> _WORK ITEM_: Copy, from the entries below, each line where the word "tâches" can be found.

> _RECORDS_:
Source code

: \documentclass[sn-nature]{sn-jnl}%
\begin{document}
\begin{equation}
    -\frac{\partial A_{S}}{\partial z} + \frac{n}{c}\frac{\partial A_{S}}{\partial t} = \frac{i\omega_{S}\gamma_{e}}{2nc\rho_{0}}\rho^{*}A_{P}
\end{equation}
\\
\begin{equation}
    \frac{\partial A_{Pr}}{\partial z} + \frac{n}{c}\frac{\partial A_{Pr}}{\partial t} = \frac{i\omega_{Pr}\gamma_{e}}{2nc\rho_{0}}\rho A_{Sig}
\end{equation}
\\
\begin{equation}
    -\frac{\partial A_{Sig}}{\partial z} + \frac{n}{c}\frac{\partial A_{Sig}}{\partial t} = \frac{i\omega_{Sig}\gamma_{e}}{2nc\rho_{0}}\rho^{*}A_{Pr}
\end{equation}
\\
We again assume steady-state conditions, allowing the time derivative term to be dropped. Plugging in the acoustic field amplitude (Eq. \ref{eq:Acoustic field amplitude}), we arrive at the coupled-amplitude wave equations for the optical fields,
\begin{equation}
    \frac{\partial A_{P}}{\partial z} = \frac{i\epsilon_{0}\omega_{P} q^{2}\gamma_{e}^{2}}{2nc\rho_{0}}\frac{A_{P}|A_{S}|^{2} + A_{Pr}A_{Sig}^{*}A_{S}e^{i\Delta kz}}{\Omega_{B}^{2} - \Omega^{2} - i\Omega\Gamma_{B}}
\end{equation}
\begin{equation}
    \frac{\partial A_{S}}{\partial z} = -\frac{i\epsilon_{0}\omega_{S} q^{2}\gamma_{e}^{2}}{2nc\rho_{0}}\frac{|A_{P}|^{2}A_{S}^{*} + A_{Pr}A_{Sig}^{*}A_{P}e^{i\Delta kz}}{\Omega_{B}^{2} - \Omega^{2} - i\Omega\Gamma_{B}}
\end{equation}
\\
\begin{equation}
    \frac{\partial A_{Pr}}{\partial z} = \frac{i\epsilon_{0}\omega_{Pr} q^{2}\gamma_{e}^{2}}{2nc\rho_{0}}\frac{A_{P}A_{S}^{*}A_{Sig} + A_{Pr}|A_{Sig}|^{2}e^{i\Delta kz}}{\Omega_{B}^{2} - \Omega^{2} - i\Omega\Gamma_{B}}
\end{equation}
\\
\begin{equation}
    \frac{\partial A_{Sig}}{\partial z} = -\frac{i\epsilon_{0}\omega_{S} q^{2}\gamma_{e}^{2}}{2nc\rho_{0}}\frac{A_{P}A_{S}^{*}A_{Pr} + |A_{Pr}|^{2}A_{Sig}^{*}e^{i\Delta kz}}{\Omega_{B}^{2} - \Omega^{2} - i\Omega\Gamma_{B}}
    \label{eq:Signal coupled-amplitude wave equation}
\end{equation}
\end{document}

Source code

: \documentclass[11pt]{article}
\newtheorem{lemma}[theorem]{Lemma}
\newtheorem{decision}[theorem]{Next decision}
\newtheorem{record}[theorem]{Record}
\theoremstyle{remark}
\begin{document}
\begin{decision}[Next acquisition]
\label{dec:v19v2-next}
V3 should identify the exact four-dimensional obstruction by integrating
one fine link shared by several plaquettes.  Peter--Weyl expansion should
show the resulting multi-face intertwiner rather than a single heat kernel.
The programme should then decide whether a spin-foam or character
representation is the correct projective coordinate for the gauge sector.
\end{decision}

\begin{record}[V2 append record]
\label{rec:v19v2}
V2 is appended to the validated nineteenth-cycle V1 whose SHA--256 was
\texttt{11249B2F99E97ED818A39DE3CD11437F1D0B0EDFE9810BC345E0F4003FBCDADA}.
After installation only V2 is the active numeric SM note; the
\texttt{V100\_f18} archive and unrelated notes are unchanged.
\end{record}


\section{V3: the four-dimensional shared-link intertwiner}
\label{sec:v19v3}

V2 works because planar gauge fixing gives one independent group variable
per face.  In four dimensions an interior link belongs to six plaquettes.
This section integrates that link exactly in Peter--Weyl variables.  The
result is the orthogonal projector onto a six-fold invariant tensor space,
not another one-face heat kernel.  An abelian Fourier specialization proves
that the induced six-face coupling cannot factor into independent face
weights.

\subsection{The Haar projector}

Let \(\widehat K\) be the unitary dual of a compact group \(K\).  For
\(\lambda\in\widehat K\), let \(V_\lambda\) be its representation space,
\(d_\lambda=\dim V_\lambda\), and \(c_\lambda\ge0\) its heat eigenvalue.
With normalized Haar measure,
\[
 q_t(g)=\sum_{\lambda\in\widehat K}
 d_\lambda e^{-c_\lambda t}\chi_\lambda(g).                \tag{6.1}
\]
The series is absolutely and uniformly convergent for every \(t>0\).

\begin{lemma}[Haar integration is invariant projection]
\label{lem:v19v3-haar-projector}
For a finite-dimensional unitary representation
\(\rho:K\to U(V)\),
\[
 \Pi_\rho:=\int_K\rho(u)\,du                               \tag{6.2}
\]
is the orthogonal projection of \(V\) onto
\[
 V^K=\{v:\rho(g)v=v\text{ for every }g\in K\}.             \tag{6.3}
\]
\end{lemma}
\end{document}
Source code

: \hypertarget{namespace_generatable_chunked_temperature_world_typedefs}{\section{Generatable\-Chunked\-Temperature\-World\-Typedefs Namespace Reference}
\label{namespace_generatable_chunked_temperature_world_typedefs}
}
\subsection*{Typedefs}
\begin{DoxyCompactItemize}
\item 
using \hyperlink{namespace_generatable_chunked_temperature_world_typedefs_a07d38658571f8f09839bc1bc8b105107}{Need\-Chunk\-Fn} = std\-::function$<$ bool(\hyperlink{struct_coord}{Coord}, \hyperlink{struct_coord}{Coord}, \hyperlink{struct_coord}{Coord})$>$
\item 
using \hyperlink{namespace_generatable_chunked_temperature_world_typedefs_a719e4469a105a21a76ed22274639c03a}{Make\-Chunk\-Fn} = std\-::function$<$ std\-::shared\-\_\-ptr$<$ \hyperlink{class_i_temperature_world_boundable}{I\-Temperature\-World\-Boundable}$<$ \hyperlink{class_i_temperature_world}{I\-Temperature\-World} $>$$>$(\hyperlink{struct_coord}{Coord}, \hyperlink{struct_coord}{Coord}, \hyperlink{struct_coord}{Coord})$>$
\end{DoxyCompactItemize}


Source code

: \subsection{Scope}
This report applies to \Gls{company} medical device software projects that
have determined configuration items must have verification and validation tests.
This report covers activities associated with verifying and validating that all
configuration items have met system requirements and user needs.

...

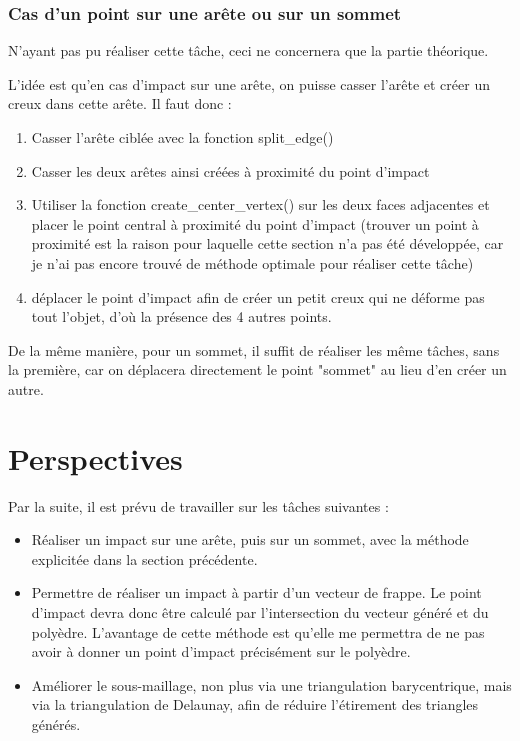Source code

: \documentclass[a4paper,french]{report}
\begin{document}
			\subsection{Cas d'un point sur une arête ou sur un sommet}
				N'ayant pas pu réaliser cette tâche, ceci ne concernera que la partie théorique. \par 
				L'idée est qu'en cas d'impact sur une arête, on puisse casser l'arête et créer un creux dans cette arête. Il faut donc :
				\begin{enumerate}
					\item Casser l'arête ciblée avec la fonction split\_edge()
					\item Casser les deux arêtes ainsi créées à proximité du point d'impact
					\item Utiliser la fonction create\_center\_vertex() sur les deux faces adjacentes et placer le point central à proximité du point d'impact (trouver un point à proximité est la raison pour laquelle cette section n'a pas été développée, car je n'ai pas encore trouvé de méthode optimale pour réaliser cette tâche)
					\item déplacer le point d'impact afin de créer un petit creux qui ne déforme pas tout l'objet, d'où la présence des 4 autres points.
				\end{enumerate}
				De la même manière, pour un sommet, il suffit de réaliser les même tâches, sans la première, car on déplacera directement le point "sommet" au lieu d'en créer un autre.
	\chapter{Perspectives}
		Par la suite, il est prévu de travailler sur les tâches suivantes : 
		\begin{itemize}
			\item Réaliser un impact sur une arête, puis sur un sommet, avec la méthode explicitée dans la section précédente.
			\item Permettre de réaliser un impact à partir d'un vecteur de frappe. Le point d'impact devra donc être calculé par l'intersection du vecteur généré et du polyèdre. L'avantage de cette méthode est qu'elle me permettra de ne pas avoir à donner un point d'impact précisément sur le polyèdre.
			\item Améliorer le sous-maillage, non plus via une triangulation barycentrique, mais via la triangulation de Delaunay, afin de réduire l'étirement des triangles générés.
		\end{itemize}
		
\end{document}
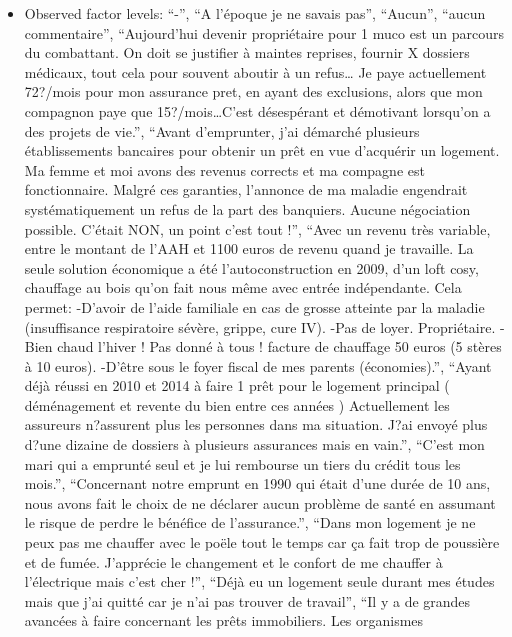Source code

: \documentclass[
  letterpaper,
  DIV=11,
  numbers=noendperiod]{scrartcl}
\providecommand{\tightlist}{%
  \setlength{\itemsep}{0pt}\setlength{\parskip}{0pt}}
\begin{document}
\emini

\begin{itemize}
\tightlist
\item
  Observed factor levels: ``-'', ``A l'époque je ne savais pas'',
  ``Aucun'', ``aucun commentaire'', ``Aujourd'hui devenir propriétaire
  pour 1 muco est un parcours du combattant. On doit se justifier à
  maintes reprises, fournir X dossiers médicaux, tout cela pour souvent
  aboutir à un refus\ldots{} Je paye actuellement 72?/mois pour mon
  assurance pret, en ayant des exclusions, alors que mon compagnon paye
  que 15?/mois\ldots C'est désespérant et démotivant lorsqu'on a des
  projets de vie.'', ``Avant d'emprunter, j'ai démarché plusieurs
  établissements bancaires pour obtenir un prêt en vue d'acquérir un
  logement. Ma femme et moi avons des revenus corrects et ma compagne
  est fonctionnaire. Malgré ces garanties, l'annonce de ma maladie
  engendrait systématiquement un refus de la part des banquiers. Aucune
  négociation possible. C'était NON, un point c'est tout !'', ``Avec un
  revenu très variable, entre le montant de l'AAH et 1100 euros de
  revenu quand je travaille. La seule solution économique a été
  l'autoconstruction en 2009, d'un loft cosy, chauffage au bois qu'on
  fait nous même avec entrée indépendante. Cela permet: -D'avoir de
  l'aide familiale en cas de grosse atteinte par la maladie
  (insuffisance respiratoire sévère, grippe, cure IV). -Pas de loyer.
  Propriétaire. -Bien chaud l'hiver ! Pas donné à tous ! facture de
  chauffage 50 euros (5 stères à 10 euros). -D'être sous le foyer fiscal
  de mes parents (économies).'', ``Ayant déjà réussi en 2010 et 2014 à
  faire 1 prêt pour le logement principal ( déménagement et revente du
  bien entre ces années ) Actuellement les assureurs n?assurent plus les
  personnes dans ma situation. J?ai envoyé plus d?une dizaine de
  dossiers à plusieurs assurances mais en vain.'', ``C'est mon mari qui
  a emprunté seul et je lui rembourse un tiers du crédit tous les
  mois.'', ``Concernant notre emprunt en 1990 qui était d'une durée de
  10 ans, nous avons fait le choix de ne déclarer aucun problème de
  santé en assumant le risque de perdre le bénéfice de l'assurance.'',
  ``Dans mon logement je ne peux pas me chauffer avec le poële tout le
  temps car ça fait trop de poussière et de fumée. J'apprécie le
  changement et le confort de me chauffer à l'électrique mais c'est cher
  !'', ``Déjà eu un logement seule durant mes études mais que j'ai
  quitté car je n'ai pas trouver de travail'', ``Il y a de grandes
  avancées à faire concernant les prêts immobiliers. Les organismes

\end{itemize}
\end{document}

> _ANSWER SPACE_:
				De la même manière, pour un sommet, il suffit de réaliser les même tâches, sans la première, car on déplacera directement le point "sommet" au lieu d'en créer un autre.
		Par la suite, il est prévu de travailler sur les tâches suivantes : 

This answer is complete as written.